After initialization, the tokenizer converts text inputs into sequences of IDs that you can pass to Sentis.

Decode output

For text-based models, use the same tokenizer to decode the generated IDs back into readable text.

Sample code

using System;
using System.Collections.Generic;
using System.Linq;
using Unity.InferenceEngine;
using Unity.InferenceEngine.Tokenization;
using Unity.InferenceEngine.Tokenization.Decoders;
using Unity.InferenceEngine.Tokenization.Mappers;
using Unity.InferenceEngine.Tokenization.Normalizers;
using Unity.InferenceEngine.Tokenization.Padding;
using Unity.InferenceEngine.Tokenization.PostProcessors;
using Unity.InferenceEngine.Tokenization.PostProcessors.Templating;
using Unity.InferenceEngine.Tokenization.PreTokenizers;
using Unity.InferenceEngine.Tokenization.Truncators;
using UnityEngine;

class TokenizerSample : MonoBehaviour
{
    static Tensor<int> Encode(ITokenizer tokenizer, string input)
    {
        // Generates the sequence
        var encoding = tokenizer.Encode(input);

        // Then you can use the encoding to generate your tensors.

        // Gets this ids
        // Other masks or available, like:
        // - attention
        // - type ids
        // - special mask.
        int[] ids = encoding.GetIds().ToArray();

        // Create a 3D tensor shape
        TensorShape shape = new TensorShape(1, 1, ids.Length);

        // Create a new tensor from the array
        return new Tensor<int>(shape, ids);
    }

    static string Decode(ITokenizer tokenizer, Tensor<int> tensor)
    {
        var ids = tensor.DownloadToArray();
        return tokenizer.Decode(ids);
    }

    static Dictionary<string, int> BuildVocabulary()
    {
        // This stub method returns a legitimate string to id mapping for the tokenizer.
        // It is usually built from a large configuration JSON file.
        return new Dictionary<string, int>();
    }

    static TokenConfiguration[] GetAddedTokens()
    {
        // This stub method returns a legitimate collection of token configuration.
        // Token configuration is the Hugging Face equivalent of added token.
        return Array.Empty<TokenConfiguration>();
    }

    /// This sample initializes a tokenizer based on All MiniLM L6 v2.
    public ITokenizer CreateTokenizer()
    {
        var vocabulary = BuildVocabulary();
        var addedTokens = GetAddedTokens();

        // Central step of the tokenizer
        var mapper = new WordPieceMapper(vocabulary, "[UNK]", "##", 100);


        // Preliminary steps of the tokenization:
        // - normalization (transforms the input string)
        // - pre-tokenization (splits the input string)

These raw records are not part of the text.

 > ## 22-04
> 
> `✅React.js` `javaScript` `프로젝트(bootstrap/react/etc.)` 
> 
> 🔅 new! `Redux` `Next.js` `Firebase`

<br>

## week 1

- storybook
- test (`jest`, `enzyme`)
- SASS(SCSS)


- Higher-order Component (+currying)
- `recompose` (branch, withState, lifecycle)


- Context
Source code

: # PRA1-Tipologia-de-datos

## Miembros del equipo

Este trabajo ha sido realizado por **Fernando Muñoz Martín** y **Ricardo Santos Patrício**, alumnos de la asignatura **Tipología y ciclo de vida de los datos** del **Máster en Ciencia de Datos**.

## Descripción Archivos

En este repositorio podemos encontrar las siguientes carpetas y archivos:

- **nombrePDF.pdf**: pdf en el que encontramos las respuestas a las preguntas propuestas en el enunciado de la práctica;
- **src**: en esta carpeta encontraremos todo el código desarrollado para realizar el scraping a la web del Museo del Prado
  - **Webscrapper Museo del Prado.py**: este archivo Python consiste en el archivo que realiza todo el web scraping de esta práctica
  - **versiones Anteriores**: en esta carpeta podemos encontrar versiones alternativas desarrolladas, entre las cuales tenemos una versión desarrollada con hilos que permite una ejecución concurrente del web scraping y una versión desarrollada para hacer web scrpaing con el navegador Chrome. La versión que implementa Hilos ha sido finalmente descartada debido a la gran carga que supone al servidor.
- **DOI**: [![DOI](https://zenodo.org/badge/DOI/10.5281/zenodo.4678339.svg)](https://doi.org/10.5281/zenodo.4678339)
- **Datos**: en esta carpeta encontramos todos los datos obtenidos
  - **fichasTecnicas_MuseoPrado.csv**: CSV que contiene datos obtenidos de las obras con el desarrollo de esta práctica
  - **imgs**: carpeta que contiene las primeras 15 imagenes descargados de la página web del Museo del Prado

        var normalizer = new BertNormalizer(
            cleanText: true,
            handleCjkChars: true,
            stripAccents: null,
            lowerCase: true);

        var preTokenizer = new BertPreTokenizer();


        // Final steps of tokenization:
        // - truncation (splits the token sequences)
        // - post-processing (decorates the token sequences)
        // - padding (adds tokens to match a sequence size).

        var truncator = new LongestFirstTruncator(new RightDirectionRangeGenerator(), 128, 0);

        var clsId = addedTokens.Where(tc => tc.Value == "[CLS]").Select(tc => tc.Id).FirstOrDefault();
        var sepId = addedTokens.Where(tc => tc.Value == "[SEP]").Select(tc => tc.Id).FirstOrDefault();
        var padId = addedTokens.Where(tc => tc.Value == "[PAD]").Select(tc => tc.Id).FirstOrDefault();

        var postProcessor = new TemplatePostProcessor(
          new(Template.Parse("[CLS]:0 $A:0 [SEP]:0")),
          new(Template.Parse("[CLS]:0 $A:0 [SEP]:0 $B:1 [SEP]:1")),
          new (string, int)[] { ("[CLS]", clsId), ("[SEP]", sepId) });

        var padding = new RightPadding(
          new FixedPaddingSizeProvider(128),
          new Token(padId, "[PAD]"));


        // Decoding.

        var decoder = new WordPieceDecoder("##", true);


        // Creates the tokenizer from all the components
        // initialized above.

        return new Tokenizer(
            mapper,
            normalizer: normalizer,
            preTokenizer: preTokenizer,
            truncator: truncator,
            postProcessor: postProcessor,
            paddingProcessor: padding,
            decoder: decoder,
            addedVocabulary: addedTokens);
    }
}